- **AVAILABLE DATA**:
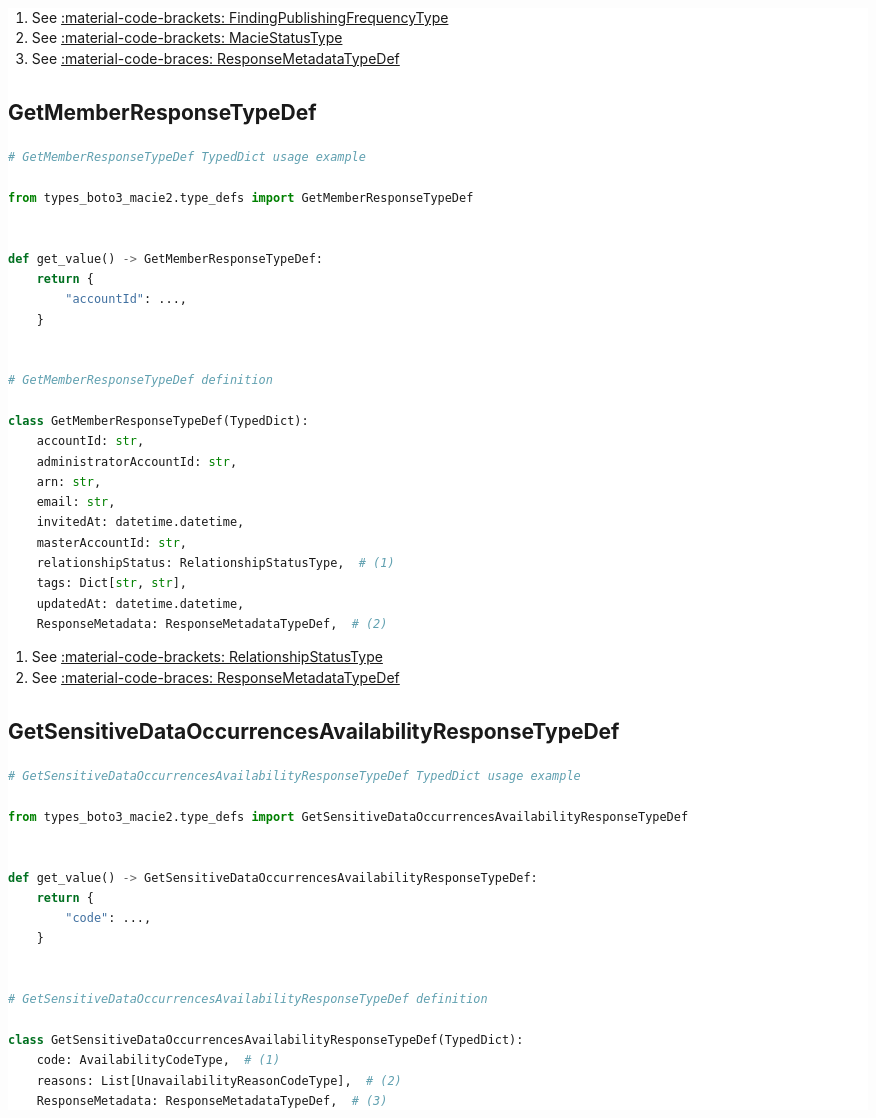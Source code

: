 1. See [:material-code-brackets: FindingPublishingFrequencyType](./literals.md#findingpublishingfrequencytype)
2. See [:material-code-brackets: MacieStatusType](./literals.md#maciestatustype)
3. See [:material-code-braces: ResponseMetadataTypeDef](./type_defs.md#responsemetadatatypedef)

## GetMemberResponseTypeDef

```python
# GetMemberResponseTypeDef TypedDict usage example

from types_boto3_macie2.type_defs import GetMemberResponseTypeDef


def get_value() -> GetMemberResponseTypeDef:
    return {
        "accountId": ...,
    }


# GetMemberResponseTypeDef definition

class GetMemberResponseTypeDef(TypedDict):
    accountId: str,
    administratorAccountId: str,
    arn: str,
    email: str,
    invitedAt: datetime.datetime,
    masterAccountId: str,
    relationshipStatus: RelationshipStatusType,  # (1)
    tags: Dict[str, str],
    updatedAt: datetime.datetime,
    ResponseMetadata: ResponseMetadataTypeDef,  # (2)
```

1. See [:material-code-brackets: RelationshipStatusType](./literals.md#relationshipstatustype)
2. See [:material-code-braces: ResponseMetadataTypeDef](./type_defs.md#responsemetadatatypedef)

## GetSensitiveDataOccurrencesAvailabilityResponseTypeDef

```python
# GetSensitiveDataOccurrencesAvailabilityResponseTypeDef TypedDict usage example

from types_boto3_macie2.type_defs import GetSensitiveDataOccurrencesAvailabilityResponseTypeDef


def get_value() -> GetSensitiveDataOccurrencesAvailabilityResponseTypeDef:
    return {
        "code": ...,
    }


# GetSensitiveDataOccurrencesAvailabilityResponseTypeDef definition

class GetSensitiveDataOccurrencesAvailabilityResponseTypeDef(TypedDict):
    code: AvailabilityCodeType,  # (1)
    reasons: List[UnavailabilityReasonCodeType],  # (2)
    ResponseMetadata: ResponseMetadataTypeDef,  # (3)
```
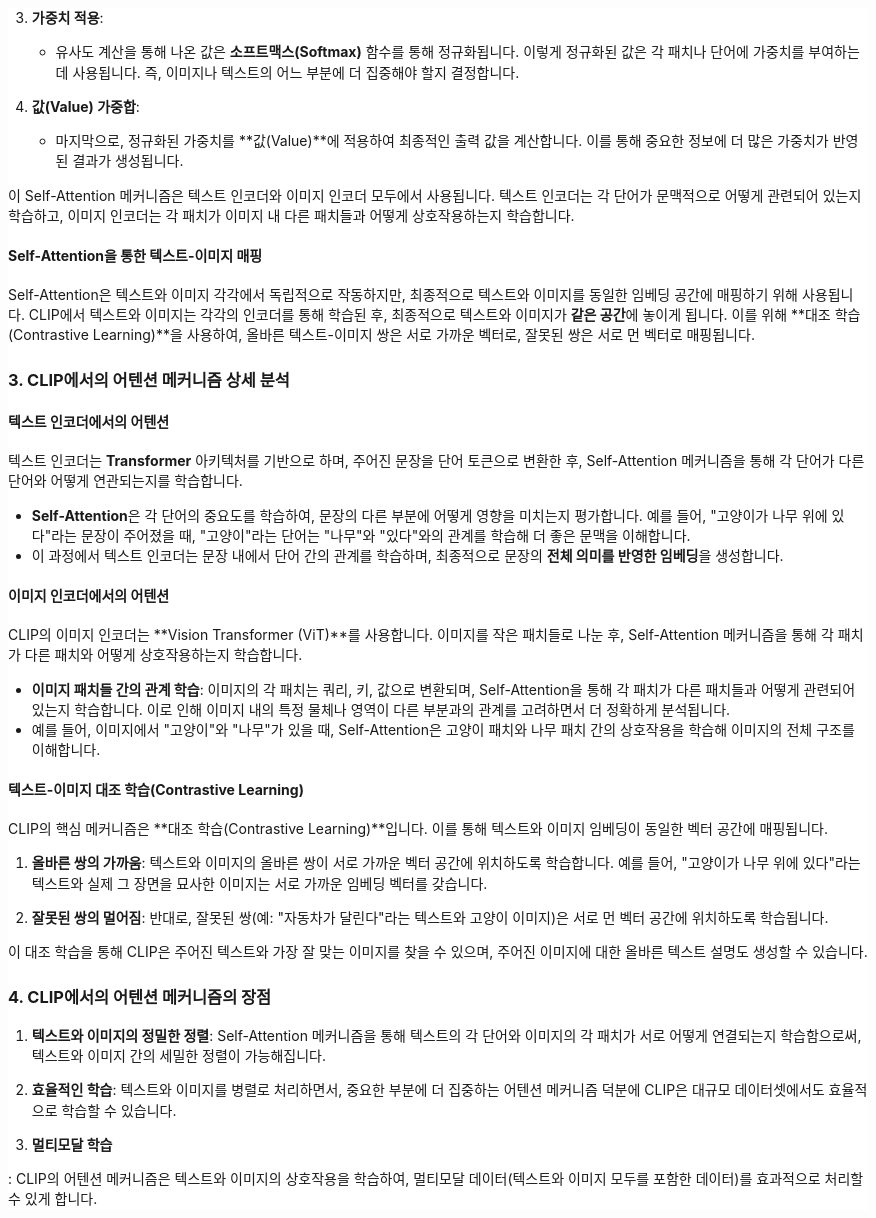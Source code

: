 3. **가중치 적용**:
   - 유사도 계산을 통해 나온 값은 **소프트맥스(Softmax)** 함수를 통해 정규화됩니다. 이렇게 정규화된 값은 각 패치나 단어에 가중치를 부여하는 데 사용됩니다. 즉, 이미지나 텍스트의 어느 부분에 더 집중해야 할지 결정합니다.
   
4. **값(Value) 가중합**:
   - 마지막으로, 정규화된 가중치를 **값(Value)**에 적용하여 최종적인 출력 값을 계산합니다. 이를 통해 중요한 정보에 더 많은 가중치가 반영된 결과가 생성됩니다.

이 Self-Attention 메커니즘은 텍스트 인코더와 이미지 인코더 모두에서 사용됩니다. 텍스트 인코더는 각 단어가 문맥적으로 어떻게 관련되어 있는지 학습하고, 이미지 인코더는 각 패치가 이미지 내 다른 패치들과 어떻게 상호작용하는지 학습합니다.

#### Self-Attention을 통한 텍스트-이미지 매핑

Self-Attention은 텍스트와 이미지 각각에서 독립적으로 작동하지만, 최종적으로 텍스트와 이미지를 동일한 임베딩 공간에 매핑하기 위해 사용됩니다. CLIP에서 텍스트와 이미지는 각각의 인코더를 통해 학습된 후, 최종적으로 텍스트와 이미지가 **같은 공간**에 놓이게 됩니다. 이를 위해 **대조 학습(Contrastive Learning)**을 사용하여, 올바른 텍스트-이미지 쌍은 서로 가까운 벡터로, 잘못된 쌍은 서로 먼 벡터로 매핑됩니다.

### 3. CLIP에서의 어텐션 메커니즘 상세 분석

#### **텍스트 인코더에서의 어텐션**

텍스트 인코더는 **Transformer** 아키텍처를 기반으로 하며, 주어진 문장을 단어 토큰으로 변환한 후, Self-Attention 메커니즘을 통해 각 단어가 다른 단어와 어떻게 연관되는지를 학습합니다.

- **Self-Attention**은 각 단어의 중요도를 학습하여, 문장의 다른 부분에 어떻게 영향을 미치는지 평가합니다. 예를 들어, "고양이가 나무 위에 있다"라는 문장이 주어졌을 때, "고양이"라는 단어는 "나무"와 "있다"와의 관계를 학습해 더 좋은 문맥을 이해합니다.
- 이 과정에서 텍스트 인코더는 문장 내에서 단어 간의 관계를 학습하며, 최종적으로 문장의 **전체 의미를 반영한 임베딩**을 생성합니다.

#### **이미지 인코더에서의 어텐션**

CLIP의 이미지 인코더는 **Vision Transformer (ViT)**를 사용합니다. 이미지를 작은 패치들로 나눈 후, Self-Attention 메커니즘을 통해 각 패치가 다른 패치와 어떻게 상호작용하는지 학습합니다.

- **이미지 패치들 간의 관계 학습**: 이미지의 각 패치는 쿼리, 키, 값으로 변환되며, Self-Attention을 통해 각 패치가 다른 패치들과 어떻게 관련되어 있는지 학습합니다. 이로 인해 이미지 내의 특정 물체나 영역이 다른 부분과의 관계를 고려하면서 더 정확하게 분석됩니다.
- 예를 들어, 이미지에서 "고양이"와 "나무"가 있을 때, Self-Attention은 고양이 패치와 나무 패치 간의 상호작용을 학습해 이미지의 전체 구조를 이해합니다.

#### **텍스트-이미지 대조 학습(Contrastive Learning)**

CLIP의 핵심 메커니즘은 **대조 학습(Contrastive Learning)**입니다. 이를 통해 텍스트와 이미지 임베딩이 동일한 벡터 공간에 매핑됩니다.

1. **올바른 쌍의 가까움**: 텍스트와 이미지의 올바른 쌍이 서로 가까운 벡터 공간에 위치하도록 학습합니다. 예를 들어, "고양이가 나무 위에 있다"라는 텍스트와 실제 그 장면을 묘사한 이미지는 서로 가까운 임베딩 벡터를 갖습니다.
   
2. **잘못된 쌍의 멀어짐**: 반대로, 잘못된 쌍(예: "자동차가 달린다"라는 텍스트와 고양이 이미지)은 서로 먼 벡터 공간에 위치하도록 학습됩니다.

이 대조 학습을 통해 CLIP은 주어진 텍스트와 가장 잘 맞는 이미지를 찾을 수 있으며, 주어진 이미지에 대한 올바른 텍스트 설명도 생성할 수 있습니다.

### 4. CLIP에서의 어텐션 메커니즘의 장점

1. **텍스트와 이미지의 정밀한 정렬**: Self-Attention 메커니즘을 통해 텍스트의 각 단어와 이미지의 각 패치가 서로 어떻게 연결되는지 학습함으로써, 텍스트와 이미지 간의 세밀한 정렬이 가능해집니다.

2. **효율적인 학습**: 텍스트와 이미지를 병렬로 처리하면서, 중요한 부분에 더 집중하는 어텐션 메커니즘 덕분에 CLIP은 대규모 데이터셋에서도 효율적으로 학습할 수 있습니다.

3. **멀티모달 학습**

: CLIP의 어텐션 메커니즘은 텍스트와 이미지의 상호작용을 학습하여, 멀티모달 데이터(텍스트와 이미지 모두를 포함한 데이터)를 효과적으로 처리할 수 있게 합니다.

- **WHAT IS REQUIRED**: Extract each line holding the word "관련되어" from the records.

- **RESULT OF THIS TASK**:
이 Self-Attention 메커니즘은 텍스트 인코더와 이미지 인코더 모두에서 사용됩니다. 텍스트 인코더는 각 단어가 문맥적으로 어떻게 관련되어 있는지 학습하고, 이미지 인코더는 각 패치가 이미지 내 다른 패치들과 어떻게 상호작용하는지 학습합니다.
- **이미지 패치들 간의 관계 학습**: 이미지의 각 패치는 쿼리, 키, 값으로 변환되며, Self-Attention을 통해 각 패치가 다른 패치들과 어떻게 관련되어 있는지 학습합니다. 이로 인해 이미지 내의 특정 물체나 영역이 다른 부분과의 관계를 고려하면서 더 정확하게 분석됩니다.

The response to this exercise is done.